Surface Features of Quartz Sand Grains in Dune Sediments, Keriya River Basin

doi: 10.14027/j.issn.1000-0550.2021.044
Funds:

National Natural Science Foundation of China U1503381

National Science & Technology Infrastructure Center of China 2017FY101004

Tianshan Cedar Project of Xinjiang Uygur Autonomous Region 2017XS21

Abstract: Few previous systematic studies have focused on the effects of a river on desert sand supply, by analyzing the micromorphology of quartz-grain surfaces.
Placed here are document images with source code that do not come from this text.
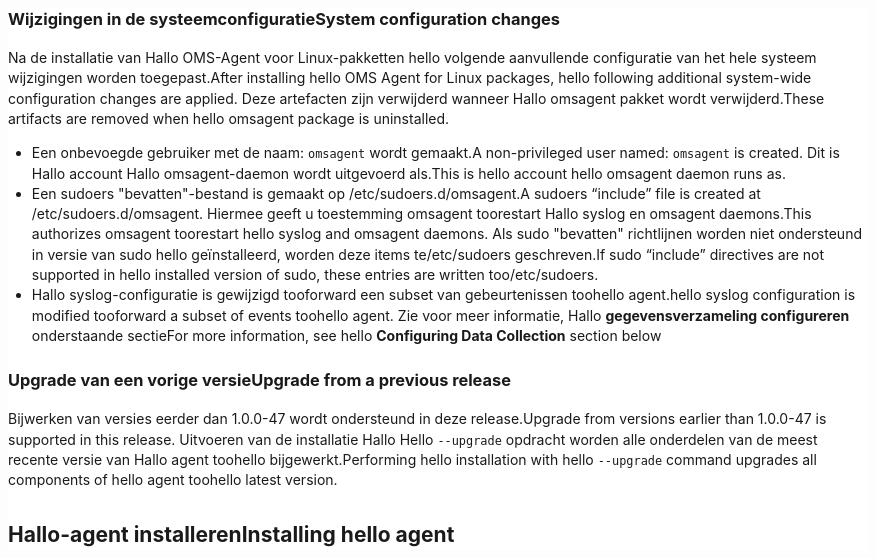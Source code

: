 ### <a name="system-configuration-changes"></a><span data-ttu-id="e4702-194">Wijzigingen in de systeemconfiguratie</span><span class="sxs-lookup"><span data-stu-id="e4702-194">System configuration changes</span></span>
<span data-ttu-id="e4702-195">Na de installatie van Hallo OMS-Agent voor Linux-pakketten hello volgende aanvullende configuratie van het hele systeem wijzigingen worden toegepast.</span><span class="sxs-lookup"><span data-stu-id="e4702-195">After installing hello OMS Agent for Linux packages, hello following additional system-wide configuration changes are applied.</span></span> <span data-ttu-id="e4702-196">Deze artefacten zijn verwijderd wanneer Hallo omsagent pakket wordt verwijderd.</span><span class="sxs-lookup"><span data-stu-id="e4702-196">These artifacts are removed when hello omsagent package is uninstalled.</span></span>

* <span data-ttu-id="e4702-197">Een onbevoegde gebruiker met de naam: `omsagent` wordt gemaakt.</span><span class="sxs-lookup"><span data-stu-id="e4702-197">A non-privileged user named: `omsagent` is created.</span></span> <span data-ttu-id="e4702-198">Dit is Hallo account Hallo omsagent-daemon wordt uitgevoerd als.</span><span class="sxs-lookup"><span data-stu-id="e4702-198">This is hello account hello omsagent daemon runs as.</span></span>
* <span data-ttu-id="e4702-199">Een sudoers "bevatten"-bestand is gemaakt op /etc/sudoers.d/omsagent.</span><span class="sxs-lookup"><span data-stu-id="e4702-199">A sudoers “include” file is created at /etc/sudoers.d/omsagent.</span></span> <span data-ttu-id="e4702-200">Hiermee geeft u toestemming omsagent toorestart Hallo syslog en omsagent daemons.</span><span class="sxs-lookup"><span data-stu-id="e4702-200">This authorizes omsagent toorestart hello syslog and omsagent daemons.</span></span> <span data-ttu-id="e4702-201">Als sudo "bevatten" richtlijnen worden niet ondersteund in versie van sudo hello geïnstalleerd, worden deze items te/etc/sudoers geschreven.</span><span class="sxs-lookup"><span data-stu-id="e4702-201">If sudo “include” directives are not supported in hello installed version of sudo, these entries are written too/etc/sudoers.</span></span>
* <span data-ttu-id="e4702-202">Hallo syslog-configuratie is gewijzigd tooforward een subset van gebeurtenissen toohello agent.</span><span class="sxs-lookup"><span data-stu-id="e4702-202">hello syslog configuration is modified tooforward a subset of events toohello agent.</span></span> <span data-ttu-id="e4702-203">Zie voor meer informatie, Hallo **gegevensverzameling configureren** onderstaande sectie</span><span class="sxs-lookup"><span data-stu-id="e4702-203">For more information, see hello **Configuring Data Collection** section below</span></span>

### <a name="upgrade-from-a-previous-release"></a><span data-ttu-id="e4702-204">Upgrade van een vorige versie</span><span class="sxs-lookup"><span data-stu-id="e4702-204">Upgrade from a previous release</span></span>
<span data-ttu-id="e4702-205">Bijwerken van versies eerder dan 1.0.0-47 wordt ondersteund in deze release.</span><span class="sxs-lookup"><span data-stu-id="e4702-205">Upgrade from versions earlier than 1.0.0-47 is supported in this release.</span></span> <span data-ttu-id="e4702-206">Uitvoeren van de installatie Hallo Hello `--upgrade` opdracht worden alle onderdelen van de meest recente versie van Hallo agent toohello bijgewerkt.</span><span class="sxs-lookup"><span data-stu-id="e4702-206">Performing hello installation with hello `--upgrade` command upgrades all components of hello agent toohello latest version.</span></span>

## <a name="installing-hello-agent"></a><span data-ttu-id="e4702-207">Hallo-agent installeren</span><span class="sxs-lookup"><span data-stu-id="e4702-207">Installing hello agent</span></span>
Five surface bulk samples were collected from dune ridges from south to north along the Keriya River at the southern margin of the Tarim Basin, in Dandan Oilik, Karadun, Yuansha Site, Beifang cemetery and an area near the Tarim River. The particle sizes of the five samples were determined by dry sieving, and 172 quartz grains were selected using energy dispersive spectroscopy (EDS). The surface micromorphology of each sample was observed by scanning electron microscope (SEM). The results show: (1) The Dandan Oilik sample was dominated by very fine grain sizes, and the other four samples were all predominantly fine sand; almost no sample contained clay. (2) The grain samples were mainly sub-rounded and sub-angular with a few round grains, and no angular particles were found. The relationship between the sub-angular and sub-rounded features is remarkable: the frequency of sub-angular quartz grains from the northern and southern edges of the desert was higher than in the samples from the desert hinterland. (3) Grains with V-shaped pits occurred more frequently at the edge of desert than in the hinterland, and the structure formed by chemical weathering also appeared more frequently at the desert edge than in the desert hinterland. The surface structure of the quartz sand particles in the Keriya River Basin was dominated by mechanical features, apparently due to their particular environment (e.g., glacial, fluid flow, salt weathering, eolian). Significantly, most of these different characteristics were observed to be multiply overlain on individual grains. It appears that the source of eolian sand in the lower reaches of the Keriya River is a complex blend of grains directly originating from glaciers, rivers and the Gobi desert, and grains transported both by river and wind. Importantly, the surface features of the dune samples are freshly formed, suggesting relatively recent dune sand accumulation. The surface micromorphology observations and grain size determinations of sediment samples from the Taklimakan desert provide new data for the analysis of the sedimentary environment and the study of the provenance of dune sand in this area.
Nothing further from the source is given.